> [Task]: Give only the number of lines in the listing below where the string "more" occurs.
+ + + +
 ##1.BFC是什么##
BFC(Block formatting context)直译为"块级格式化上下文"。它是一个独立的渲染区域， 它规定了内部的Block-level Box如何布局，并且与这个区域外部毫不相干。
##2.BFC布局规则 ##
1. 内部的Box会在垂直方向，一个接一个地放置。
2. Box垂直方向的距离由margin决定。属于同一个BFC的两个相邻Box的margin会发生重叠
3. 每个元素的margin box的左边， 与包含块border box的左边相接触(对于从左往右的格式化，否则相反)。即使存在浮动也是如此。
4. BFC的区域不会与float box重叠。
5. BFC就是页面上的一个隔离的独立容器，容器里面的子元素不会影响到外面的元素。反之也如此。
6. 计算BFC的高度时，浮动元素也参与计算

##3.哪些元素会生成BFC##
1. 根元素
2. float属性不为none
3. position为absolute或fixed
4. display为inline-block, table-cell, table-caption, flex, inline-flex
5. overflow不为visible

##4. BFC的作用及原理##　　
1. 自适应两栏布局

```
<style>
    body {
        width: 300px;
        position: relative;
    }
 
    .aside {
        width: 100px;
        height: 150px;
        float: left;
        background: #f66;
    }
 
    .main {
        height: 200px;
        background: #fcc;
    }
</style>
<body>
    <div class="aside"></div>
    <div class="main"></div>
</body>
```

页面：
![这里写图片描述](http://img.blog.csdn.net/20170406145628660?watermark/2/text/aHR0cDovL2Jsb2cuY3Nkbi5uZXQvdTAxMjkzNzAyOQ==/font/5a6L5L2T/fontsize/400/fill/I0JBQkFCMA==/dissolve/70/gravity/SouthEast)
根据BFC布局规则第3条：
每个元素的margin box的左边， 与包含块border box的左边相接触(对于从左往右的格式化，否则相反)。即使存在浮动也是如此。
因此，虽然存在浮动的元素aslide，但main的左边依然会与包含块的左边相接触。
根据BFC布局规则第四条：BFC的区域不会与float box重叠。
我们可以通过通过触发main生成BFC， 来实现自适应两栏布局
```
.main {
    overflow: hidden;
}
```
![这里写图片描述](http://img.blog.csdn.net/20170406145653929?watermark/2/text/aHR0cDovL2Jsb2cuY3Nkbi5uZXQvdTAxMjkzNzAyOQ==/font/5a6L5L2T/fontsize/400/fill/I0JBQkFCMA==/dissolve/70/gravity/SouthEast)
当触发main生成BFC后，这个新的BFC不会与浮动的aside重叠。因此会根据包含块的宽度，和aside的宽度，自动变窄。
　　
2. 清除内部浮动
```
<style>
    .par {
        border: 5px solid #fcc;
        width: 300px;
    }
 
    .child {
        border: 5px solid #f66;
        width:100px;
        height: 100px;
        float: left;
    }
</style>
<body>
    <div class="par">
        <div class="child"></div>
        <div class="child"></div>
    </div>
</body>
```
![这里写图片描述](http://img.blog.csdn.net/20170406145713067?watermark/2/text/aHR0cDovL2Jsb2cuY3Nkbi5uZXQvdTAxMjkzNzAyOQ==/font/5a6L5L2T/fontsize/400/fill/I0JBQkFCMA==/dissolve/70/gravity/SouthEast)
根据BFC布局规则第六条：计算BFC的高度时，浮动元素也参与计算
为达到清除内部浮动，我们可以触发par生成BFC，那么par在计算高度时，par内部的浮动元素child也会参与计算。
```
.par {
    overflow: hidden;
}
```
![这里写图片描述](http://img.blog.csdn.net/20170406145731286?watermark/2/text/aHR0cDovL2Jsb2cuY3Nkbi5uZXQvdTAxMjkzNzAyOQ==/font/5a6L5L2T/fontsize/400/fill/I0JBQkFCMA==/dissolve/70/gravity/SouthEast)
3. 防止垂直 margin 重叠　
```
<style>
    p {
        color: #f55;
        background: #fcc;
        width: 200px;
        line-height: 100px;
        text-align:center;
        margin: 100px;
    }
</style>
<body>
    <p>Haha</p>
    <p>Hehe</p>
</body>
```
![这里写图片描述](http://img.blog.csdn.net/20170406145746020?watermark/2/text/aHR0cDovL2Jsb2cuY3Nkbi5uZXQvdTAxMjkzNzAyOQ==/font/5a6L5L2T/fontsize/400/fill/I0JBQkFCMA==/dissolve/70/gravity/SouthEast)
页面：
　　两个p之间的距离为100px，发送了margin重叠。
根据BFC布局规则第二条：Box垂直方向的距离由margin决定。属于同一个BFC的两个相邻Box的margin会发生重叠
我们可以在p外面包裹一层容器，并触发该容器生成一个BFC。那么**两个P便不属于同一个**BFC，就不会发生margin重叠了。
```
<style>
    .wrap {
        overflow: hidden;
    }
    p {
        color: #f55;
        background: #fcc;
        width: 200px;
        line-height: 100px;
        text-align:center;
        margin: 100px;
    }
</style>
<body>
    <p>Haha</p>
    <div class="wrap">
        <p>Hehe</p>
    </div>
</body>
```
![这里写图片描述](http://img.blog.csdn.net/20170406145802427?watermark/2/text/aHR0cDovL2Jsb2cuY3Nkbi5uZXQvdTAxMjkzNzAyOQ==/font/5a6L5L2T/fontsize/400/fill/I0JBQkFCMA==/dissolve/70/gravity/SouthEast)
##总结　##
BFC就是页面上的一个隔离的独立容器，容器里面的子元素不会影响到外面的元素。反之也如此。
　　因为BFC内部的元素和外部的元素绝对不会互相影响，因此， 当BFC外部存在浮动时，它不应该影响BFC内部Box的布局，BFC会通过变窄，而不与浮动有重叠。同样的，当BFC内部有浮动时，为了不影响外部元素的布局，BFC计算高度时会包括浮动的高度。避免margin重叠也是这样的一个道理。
+ + + +
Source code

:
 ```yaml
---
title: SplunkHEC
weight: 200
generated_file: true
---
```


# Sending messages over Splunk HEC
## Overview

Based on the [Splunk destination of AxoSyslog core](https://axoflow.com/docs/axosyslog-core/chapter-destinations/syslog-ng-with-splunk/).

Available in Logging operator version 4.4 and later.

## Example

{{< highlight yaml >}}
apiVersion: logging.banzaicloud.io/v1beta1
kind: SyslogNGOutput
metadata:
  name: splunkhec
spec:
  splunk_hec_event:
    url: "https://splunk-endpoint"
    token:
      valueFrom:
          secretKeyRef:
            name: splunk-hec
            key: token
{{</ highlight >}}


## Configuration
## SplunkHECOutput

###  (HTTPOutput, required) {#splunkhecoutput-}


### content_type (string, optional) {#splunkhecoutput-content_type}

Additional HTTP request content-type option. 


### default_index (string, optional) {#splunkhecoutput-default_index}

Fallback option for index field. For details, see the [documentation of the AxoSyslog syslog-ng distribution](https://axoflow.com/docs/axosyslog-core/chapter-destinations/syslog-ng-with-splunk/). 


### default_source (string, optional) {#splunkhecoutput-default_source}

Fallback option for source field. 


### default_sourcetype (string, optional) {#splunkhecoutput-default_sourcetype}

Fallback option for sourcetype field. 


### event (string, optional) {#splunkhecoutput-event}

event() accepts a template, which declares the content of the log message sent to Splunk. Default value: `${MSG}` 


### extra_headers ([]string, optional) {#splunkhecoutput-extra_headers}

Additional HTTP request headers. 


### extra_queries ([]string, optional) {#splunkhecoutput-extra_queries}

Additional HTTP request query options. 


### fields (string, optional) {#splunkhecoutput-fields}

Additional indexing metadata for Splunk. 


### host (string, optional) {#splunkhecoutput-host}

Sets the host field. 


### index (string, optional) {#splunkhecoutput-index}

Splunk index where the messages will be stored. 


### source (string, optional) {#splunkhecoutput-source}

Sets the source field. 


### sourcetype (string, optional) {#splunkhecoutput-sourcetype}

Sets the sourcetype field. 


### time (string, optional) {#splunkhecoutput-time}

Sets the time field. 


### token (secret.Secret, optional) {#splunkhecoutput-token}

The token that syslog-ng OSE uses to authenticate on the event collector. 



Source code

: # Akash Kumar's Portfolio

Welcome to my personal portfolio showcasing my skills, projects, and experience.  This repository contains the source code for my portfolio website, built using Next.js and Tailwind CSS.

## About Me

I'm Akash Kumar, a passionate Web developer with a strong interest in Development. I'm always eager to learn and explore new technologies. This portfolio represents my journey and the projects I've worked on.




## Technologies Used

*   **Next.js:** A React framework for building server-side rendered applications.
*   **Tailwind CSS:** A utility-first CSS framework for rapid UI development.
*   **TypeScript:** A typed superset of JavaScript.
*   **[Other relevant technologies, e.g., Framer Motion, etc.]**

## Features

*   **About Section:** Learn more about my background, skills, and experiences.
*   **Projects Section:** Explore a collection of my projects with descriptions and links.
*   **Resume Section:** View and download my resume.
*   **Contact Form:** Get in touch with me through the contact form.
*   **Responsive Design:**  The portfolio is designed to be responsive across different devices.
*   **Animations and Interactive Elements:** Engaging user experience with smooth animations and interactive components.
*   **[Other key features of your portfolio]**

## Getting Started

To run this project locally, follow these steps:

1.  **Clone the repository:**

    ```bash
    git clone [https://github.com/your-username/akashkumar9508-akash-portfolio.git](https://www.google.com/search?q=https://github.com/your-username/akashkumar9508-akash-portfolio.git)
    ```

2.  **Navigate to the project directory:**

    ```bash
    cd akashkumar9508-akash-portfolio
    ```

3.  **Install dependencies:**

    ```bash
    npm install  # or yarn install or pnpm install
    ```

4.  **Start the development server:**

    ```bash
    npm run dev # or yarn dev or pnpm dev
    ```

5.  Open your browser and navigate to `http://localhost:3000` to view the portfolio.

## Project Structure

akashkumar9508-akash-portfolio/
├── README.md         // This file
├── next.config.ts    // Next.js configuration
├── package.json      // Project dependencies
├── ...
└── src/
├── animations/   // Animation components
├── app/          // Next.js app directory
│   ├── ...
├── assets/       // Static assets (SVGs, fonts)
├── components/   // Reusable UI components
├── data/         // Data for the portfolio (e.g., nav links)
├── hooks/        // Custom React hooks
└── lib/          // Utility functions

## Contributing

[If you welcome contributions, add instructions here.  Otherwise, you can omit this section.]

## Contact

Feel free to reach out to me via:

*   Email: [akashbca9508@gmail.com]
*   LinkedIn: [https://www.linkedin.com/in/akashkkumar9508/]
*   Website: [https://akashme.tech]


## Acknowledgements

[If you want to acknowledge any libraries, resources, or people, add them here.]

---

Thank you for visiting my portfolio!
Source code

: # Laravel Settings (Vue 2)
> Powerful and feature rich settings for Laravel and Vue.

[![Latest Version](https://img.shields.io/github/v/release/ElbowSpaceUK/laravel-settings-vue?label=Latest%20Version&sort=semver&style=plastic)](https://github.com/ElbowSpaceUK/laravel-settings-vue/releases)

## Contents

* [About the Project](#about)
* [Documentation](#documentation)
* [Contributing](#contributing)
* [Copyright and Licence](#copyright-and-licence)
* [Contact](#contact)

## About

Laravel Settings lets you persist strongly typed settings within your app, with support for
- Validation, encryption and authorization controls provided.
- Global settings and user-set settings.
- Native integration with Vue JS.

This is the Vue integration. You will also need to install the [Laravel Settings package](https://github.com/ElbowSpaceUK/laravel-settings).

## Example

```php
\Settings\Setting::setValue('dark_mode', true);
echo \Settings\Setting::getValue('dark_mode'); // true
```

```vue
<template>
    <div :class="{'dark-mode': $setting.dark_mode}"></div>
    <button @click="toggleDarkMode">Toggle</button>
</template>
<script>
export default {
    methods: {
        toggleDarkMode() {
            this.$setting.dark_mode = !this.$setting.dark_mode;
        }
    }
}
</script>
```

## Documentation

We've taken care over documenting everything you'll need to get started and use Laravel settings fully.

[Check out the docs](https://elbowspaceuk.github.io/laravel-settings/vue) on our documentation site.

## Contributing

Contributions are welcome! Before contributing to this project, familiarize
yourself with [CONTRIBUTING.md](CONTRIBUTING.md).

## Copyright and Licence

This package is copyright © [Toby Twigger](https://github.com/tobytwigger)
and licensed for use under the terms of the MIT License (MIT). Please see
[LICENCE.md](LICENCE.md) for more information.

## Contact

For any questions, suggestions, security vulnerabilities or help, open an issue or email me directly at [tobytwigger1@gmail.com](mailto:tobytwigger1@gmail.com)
+ + + +
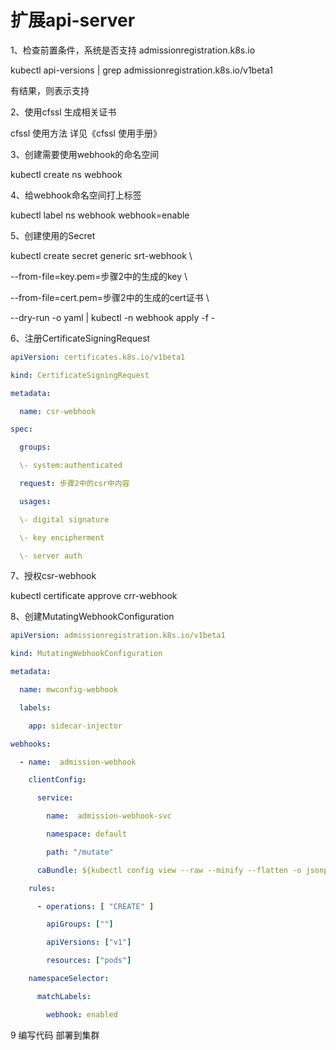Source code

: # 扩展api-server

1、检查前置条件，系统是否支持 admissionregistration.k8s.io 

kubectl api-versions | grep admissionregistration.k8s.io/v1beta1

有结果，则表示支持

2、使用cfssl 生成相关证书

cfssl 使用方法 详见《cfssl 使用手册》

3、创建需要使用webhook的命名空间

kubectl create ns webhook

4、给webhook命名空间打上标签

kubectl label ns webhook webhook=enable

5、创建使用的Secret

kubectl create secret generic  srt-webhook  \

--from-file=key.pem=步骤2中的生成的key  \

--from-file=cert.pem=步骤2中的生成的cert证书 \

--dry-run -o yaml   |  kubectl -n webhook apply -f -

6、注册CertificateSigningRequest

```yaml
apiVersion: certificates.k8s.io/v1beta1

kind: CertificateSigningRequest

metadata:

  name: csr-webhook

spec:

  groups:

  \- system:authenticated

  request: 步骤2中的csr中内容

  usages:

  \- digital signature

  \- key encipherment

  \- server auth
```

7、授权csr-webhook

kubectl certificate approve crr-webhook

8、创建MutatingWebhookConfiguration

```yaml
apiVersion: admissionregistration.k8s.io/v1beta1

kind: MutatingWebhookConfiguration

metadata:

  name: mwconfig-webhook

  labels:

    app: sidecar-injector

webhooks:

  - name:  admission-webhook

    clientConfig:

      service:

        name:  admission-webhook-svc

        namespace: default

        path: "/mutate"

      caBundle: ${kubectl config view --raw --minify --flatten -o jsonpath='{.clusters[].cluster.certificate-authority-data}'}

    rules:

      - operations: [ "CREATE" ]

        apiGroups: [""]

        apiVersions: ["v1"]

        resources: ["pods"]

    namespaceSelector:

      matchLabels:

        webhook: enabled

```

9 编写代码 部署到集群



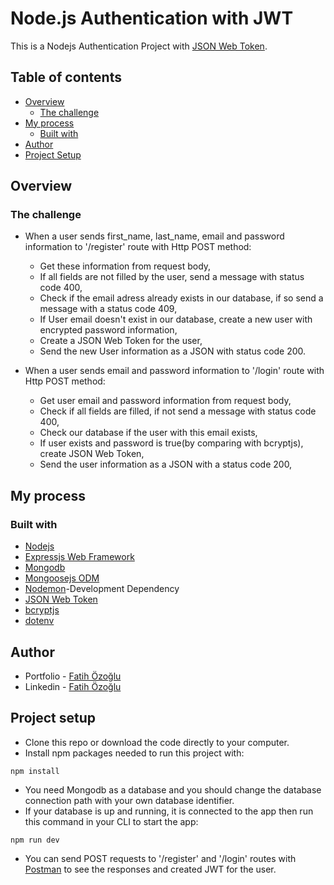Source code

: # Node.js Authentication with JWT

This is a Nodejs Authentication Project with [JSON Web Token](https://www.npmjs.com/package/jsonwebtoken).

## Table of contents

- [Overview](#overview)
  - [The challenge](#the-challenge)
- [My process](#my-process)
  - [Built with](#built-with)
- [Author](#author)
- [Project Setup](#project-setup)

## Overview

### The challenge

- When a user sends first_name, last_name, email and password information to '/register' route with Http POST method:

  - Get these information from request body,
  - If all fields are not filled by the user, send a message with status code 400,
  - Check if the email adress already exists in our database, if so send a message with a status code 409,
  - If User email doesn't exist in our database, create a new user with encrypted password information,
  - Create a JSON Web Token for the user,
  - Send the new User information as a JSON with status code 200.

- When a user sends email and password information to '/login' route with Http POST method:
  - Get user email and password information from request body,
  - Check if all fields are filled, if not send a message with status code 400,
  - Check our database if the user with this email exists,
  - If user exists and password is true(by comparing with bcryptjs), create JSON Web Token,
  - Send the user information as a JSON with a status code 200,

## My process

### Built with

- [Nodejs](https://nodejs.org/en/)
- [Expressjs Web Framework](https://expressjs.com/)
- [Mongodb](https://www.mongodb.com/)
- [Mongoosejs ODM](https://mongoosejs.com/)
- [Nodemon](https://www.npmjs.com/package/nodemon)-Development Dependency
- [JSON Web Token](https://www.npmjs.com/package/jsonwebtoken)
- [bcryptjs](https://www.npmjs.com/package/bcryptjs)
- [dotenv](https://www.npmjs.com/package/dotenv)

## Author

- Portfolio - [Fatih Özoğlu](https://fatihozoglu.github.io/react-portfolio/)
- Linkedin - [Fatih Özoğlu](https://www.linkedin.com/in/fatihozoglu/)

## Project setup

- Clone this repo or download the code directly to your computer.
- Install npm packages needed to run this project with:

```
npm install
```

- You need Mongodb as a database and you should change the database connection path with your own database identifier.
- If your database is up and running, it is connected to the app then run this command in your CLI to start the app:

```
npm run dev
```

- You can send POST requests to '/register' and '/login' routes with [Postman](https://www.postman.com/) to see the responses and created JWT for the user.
+ + + +
> [Response below]: 2